[WORK INSTRUCTION] In how many lines of these records does the word "properties" appear? Give the number by itself.

Collected data

-- Opening Marker --

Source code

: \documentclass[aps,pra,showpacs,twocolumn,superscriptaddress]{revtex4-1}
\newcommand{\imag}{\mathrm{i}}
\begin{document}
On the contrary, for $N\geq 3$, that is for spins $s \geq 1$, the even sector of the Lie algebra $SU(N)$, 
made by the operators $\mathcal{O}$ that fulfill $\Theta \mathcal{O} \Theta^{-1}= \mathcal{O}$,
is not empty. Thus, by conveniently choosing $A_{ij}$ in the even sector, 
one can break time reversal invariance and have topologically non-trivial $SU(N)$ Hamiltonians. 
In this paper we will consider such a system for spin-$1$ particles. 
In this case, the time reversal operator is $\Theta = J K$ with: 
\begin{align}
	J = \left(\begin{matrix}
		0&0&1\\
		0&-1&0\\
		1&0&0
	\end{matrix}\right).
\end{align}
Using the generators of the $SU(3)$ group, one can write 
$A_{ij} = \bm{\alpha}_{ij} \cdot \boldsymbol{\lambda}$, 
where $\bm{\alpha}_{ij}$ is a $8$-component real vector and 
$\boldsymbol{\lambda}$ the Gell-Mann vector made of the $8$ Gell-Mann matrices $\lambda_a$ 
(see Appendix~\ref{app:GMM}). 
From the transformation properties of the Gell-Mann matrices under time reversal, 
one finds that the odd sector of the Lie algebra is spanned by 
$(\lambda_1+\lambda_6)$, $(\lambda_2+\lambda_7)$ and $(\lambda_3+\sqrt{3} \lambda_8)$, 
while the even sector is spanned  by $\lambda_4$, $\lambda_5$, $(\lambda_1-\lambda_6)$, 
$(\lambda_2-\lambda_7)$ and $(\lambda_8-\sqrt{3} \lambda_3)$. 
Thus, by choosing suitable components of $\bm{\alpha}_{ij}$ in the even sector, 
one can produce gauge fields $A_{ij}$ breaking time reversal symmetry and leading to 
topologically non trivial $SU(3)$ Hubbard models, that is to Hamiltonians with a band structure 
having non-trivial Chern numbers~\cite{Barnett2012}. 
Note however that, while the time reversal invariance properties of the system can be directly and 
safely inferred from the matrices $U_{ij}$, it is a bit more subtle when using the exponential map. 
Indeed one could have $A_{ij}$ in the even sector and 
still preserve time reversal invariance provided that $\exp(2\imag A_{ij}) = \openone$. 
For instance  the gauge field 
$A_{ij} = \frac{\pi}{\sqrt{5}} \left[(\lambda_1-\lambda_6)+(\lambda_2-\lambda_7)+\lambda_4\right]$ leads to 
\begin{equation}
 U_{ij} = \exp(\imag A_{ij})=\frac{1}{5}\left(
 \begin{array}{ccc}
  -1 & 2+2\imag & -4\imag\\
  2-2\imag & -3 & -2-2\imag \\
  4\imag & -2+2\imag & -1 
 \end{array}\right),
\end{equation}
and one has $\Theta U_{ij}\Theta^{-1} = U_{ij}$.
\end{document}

-- Closing Marker --
-- Opening Marker --

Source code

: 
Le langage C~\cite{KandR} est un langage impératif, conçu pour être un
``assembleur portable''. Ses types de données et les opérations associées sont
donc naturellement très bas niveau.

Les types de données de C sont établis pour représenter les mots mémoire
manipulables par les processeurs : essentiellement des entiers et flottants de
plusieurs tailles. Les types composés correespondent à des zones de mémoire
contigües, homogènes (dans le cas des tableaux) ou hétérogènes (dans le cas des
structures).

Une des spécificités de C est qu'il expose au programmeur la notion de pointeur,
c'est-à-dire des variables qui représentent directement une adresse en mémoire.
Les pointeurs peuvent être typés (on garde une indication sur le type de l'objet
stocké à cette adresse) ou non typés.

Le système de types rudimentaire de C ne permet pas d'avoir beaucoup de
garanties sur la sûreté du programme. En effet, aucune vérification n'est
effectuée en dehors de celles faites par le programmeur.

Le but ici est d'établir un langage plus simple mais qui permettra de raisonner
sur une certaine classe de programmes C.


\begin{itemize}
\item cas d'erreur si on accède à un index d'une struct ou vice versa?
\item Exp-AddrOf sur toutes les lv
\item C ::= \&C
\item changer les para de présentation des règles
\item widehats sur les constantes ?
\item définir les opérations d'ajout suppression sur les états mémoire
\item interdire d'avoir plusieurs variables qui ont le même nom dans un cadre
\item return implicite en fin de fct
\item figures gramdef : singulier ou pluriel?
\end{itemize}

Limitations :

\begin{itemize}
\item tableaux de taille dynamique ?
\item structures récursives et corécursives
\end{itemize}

-- Closing Marker --

[RESPONSE AREA] 2